WHAT YOU SHOULD DO: Write out the listing below in its entirety, minus the pictures, without changing a word.

:: DATA PROVIDED ::

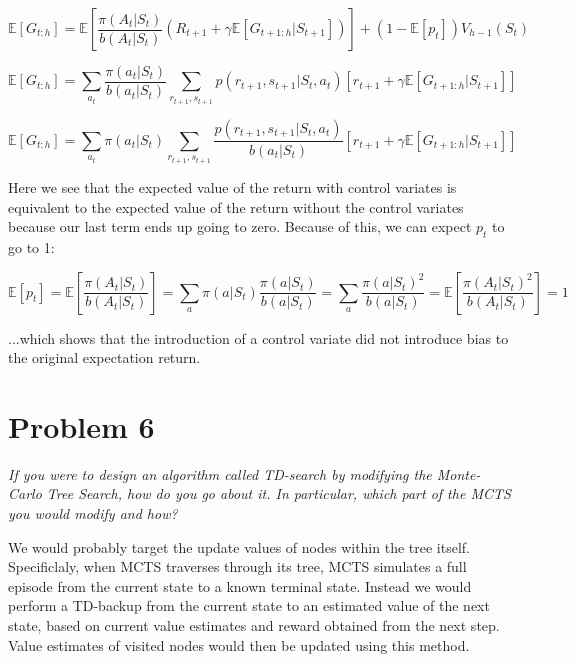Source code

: \documentclass{article}
\begin{document}
\begin{equation}
    \mathbb{E}[G_{t:h}] = \mathbb{E}[\frac{\pi(A_t|S_t)}{b(A_t|S_t)}(R_{t+1} + \gamma \mathbb{E}[G_{t+1:h}|S_{t+1}])] + (1-\mathbb{E}[p_t]) V_{h-1} (S_t)
\end{equation}

\begin{equation}
    \mathbb{E}[G_{t:h}] = \sum_{a_t}\frac{\pi(a_t|S_t)}{b(a_t|S_t)}\sum_{r_{t+1},s_{t+1}}p(r_{t+1},s_{t+1}|S_t,a_t)[r_{t+1} + \gamma \mathbb{E}[G_{t+1:h}|S_{t+1}]]
\end{equation}

\begin{equation}
    \mathbb{E}[G_{t:h}] = \sum_{a_t}\pi(a_t|S_t)\sum_{r_{t+1},s_{t+1}}\frac{p(r_{t+1},s_{t+1}|S_t,a_t)}{b(a_t|S_t)}[r_{t+1} + \gamma \mathbb{E}[G_{t+1:h}|S_{t+1}]]
\end{equation}

Here we see that the expected value of the return with control variates is equivalent to the expected value of the return without the control variates because our last term ends up going to zero. Because of this, we can expect $p_t$ to go to 1:

\begin{equation}
    \mathbb{E}[p_t] = \mathbb{E}\left[\frac{\pi(A_t|S_t)}{b(A_t|S_t)}\right]
    = \sum_{a}\pi(a|S_t)\frac{\pi(a|S_t)}{b(a|S_t)}
    = \sum_{a}\frac{\pi(a|S_t)^2}{b(a|S_t)}
    = \mathbb{E}\left[\frac{\pi(A_t|S_t)^2}{b(A_t|S_t)}\right]
    = 1
\end{equation}

...which shows that the introduction of a control variate did not introduce bias to the original expectation return.


\section*{Problem 6}

\textit{If you were to design an algorithm called TD-search by modifying the Monte-Carlo Tree Search, how do you go about it. In particular, which part of the MCTS you would modify and how?}

We would probably target the update values of nodes within the tree itself. Specificlaly, when MCTS traverses through its tree, MCTS simulates a full episode from the current state to a known terminal state. Instead we would perform a TD-backup from the current state to an estimated value of the next state, based on current value estimates and reward obtained from the next step. Value estimates of visited nodes would then be updated using this method.
\end{document}
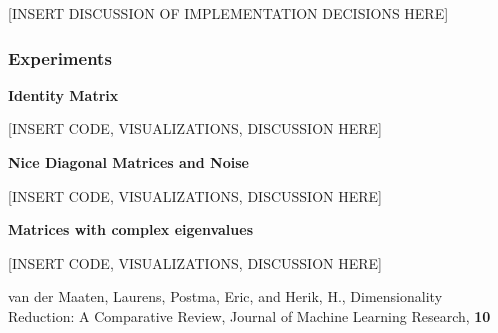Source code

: \documentclass[onecolumn]{webofc}
\begin{document}
[INSERT DISCUSSION OF IMPLEMENTATION DECISIONS HERE]

\subsubsection*{Experiments}
\textbf{Identity Matrix}

[INSERT CODE, VISUALIZATIONS, DISCUSSION HERE]

\textbf{Nice Diagonal Matrices and Noise}

[INSERT CODE, VISUALIZATIONS, DISCUSSION HERE]

\textbf{Matrices with complex eigenvalues}

[INSERT CODE, VISUALIZATIONS, DISCUSSION HERE]


 \begin{thebibliography}{9}

van der Maaten, Laurens, Postma, Eric, and Herik, H., Dimensionality Reduction: A Comparative Review, Journal of Machine Learning Research, \textbf{10}


 \end{thebibliography}
\end{document}

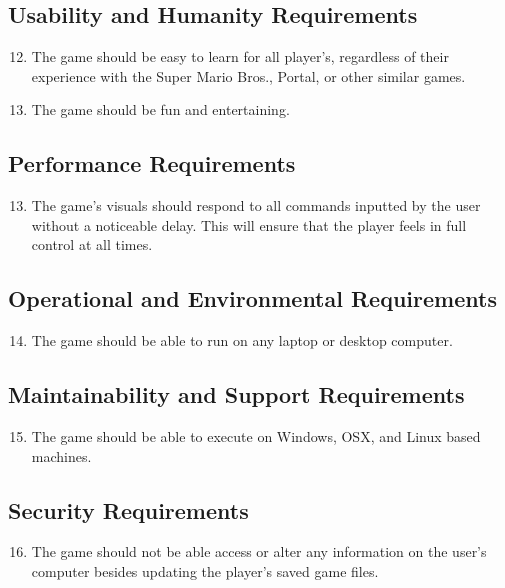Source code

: \documentclass[12pt, titlepage]{article}
\begin{document}
\subsection{Usability and Humanity Requirements}
\begin{enumerate}
\setcounter{enumi}{11}
	\item The game should be easy to learn for all player's, regardless of their experience with the Super Mario Bros., Portal, or other similar games.
	\item The game should be fun and entertaining.
\end{enumerate}

\subsection{Performance Requirements}
\begin{enumerate}
\setcounter{enumi}{12}
	\item The game's visuals should respond to all commands inputted by the user without a noticeable delay. This will ensure that the player feels in full control at all times.
\end{enumerate}

\subsection{Operational and Environmental Requirements}
\begin{enumerate}
\setcounter{enumi}{13}
	\item The game should be able to run on any laptop or desktop computer.
\end{enumerate}

\subsection{Maintainability and Support Requirements}
\begin{enumerate}
\setcounter{enumi}{14}
	\item The game should be able to execute on Windows, OSX, and Linux based machines.
\end{enumerate}

\subsection{Security Requirements}
\begin{enumerate}
\setcounter{enumi}{15}
	\item The game should not be able access or alter any information on the user's computer besides updating the player's saved game files.
\end{enumerate}
\end{document}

:::

RESULT OF THE TASK:
Source code

: \documentclass{article}
\begin{document}
\begin{equation}
    \mathbb{E}[G_{t:h}] = \mathbb{E}[\frac{\pi(A_t|S_t)}{b(A_t|S_t)}(R_{t+1} + \gamma \mathbb{E}[G_{t+1:h}|S_{t+1}])] + (1-\mathbb{E}[p_t]) V_{h-1} (S_t)
\end{equation}

\begin{equation}
    \mathbb{E}[G_{t:h}] = \sum_{a_t}\frac{\pi(a_t|S_t)}{b(a_t|S_t)}\sum_{r_{t+1},s_{t+1}}p(r_{t+1},s_{t+1}|S_t,a_t)[r_{t+1} + \gamma \mathbb{E}[G_{t+1:h}|S_{t+1}]]
\end{equation}

\begin{equation}
    \mathbb{E}[G_{t:h}] = \sum_{a_t}\pi(a_t|S_t)\sum_{r_{t+1},s_{t+1}}\frac{p(r_{t+1},s_{t+1}|S_t,a_t)}{b(a_t|S_t)}[r_{t+1} + \gamma \mathbb{E}[G_{t+1:h}|S_{t+1}]]
\end{equation}

Here we see that the expected value of the return with control variates is equivalent to the expected value of the return without the control variates because our last term ends up going to zero. Because of this, we can expect $p_t$ to go to 1:

\begin{equation}
    \mathbb{E}[p_t] = \mathbb{E}\left[\frac{\pi(A_t|S_t)}{b(A_t|S_t)}\right]
    = \sum_{a}\pi(a|S_t)\frac{\pi(a|S_t)}{b(a|S_t)}
    = \sum_{a}\frac{\pi(a|S_t)^2}{b(a|S_t)}
    = \mathbb{E}\left[\frac{\pi(A_t|S_t)^2}{b(A_t|S_t)}\right]
    = 1
\end{equation}

...which shows that the introduction of a control variate did not introduce bias to the original expectation return.


\section*{Problem 6}

\textit{If you were to design an algorithm called TD-search by modifying the Monte-Carlo Tree Search, how do you go about it. In particular, which part of the MCTS you would modify and how?}

We would probably target the update values of nodes within the tree itself. Specificlaly, when MCTS traverses through its tree, MCTS simulates a full episode from the current state to a known terminal state. Instead we would perform a TD-backup from the current state to an estimated value of the next state, based on current value estimates and reward obtained from the next step. Value estimates of visited nodes would then be updated using this method.
\end{document}
Source code

: \documentclass[onecolumn]{webofc}
\begin{document}
[INSERT DISCUSSION OF IMPLEMENTATION DECISIONS HERE]

\subsubsection*{Experiments}
\textbf{Identity Matrix}

[INSERT CODE, VISUALIZATIONS, DISCUSSION HERE]

\textbf{Nice Diagonal Matrices and Noise}

[INSERT CODE, VISUALIZATIONS, DISCUSSION HERE]

\textbf{Matrices with complex eigenvalues}

[INSERT CODE, VISUALIZATIONS, DISCUSSION HERE]


 \begin{thebibliography}{9}

van der Maaten, Laurens, Postma, Eric, and Herik, H., Dimensionality Reduction: A Comparative Review, Journal of Machine Learning Research, \textbf{10}


 \end{thebibliography}
\end{document}

Source code

: \documentclass[12pt, titlepage]{article}
\begin{document}
\subsection{Usability and Humanity Requirements}
\begin{enumerate}
\setcounter{enumi}{11}
	\item The game should be easy to learn for all player's, regardless of their experience with the Super Mario Bros., Portal, or other similar games.
	\item The game should be fun and entertaining.
\end{enumerate}

\subsection{Performance Requirements}
\begin{enumerate}
\setcounter{enumi}{12}
	\item The game's visuals should respond to all commands inputted by the user without a noticeable delay. This will ensure that the player feels in full control at all times.
\end{enumerate}

\subsection{Operational and Environmental Requirements}
\begin{enumerate}
\setcounter{enumi}{13}
	\item The game should be able to run on any laptop or desktop computer.
\end{enumerate}

\subsection{Maintainability and Support Requirements}
\begin{enumerate}
\setcounter{enumi}{14}
	\item The game should be able to execute on Windows, OSX, and Linux based machines.
\end{enumerate}

\subsection{Security Requirements}
\begin{enumerate}
\setcounter{enumi}{15}
	\item The game should not be able access or alter any information on the user's computer besides updating the player's saved game files.
\end{enumerate}
\end{document}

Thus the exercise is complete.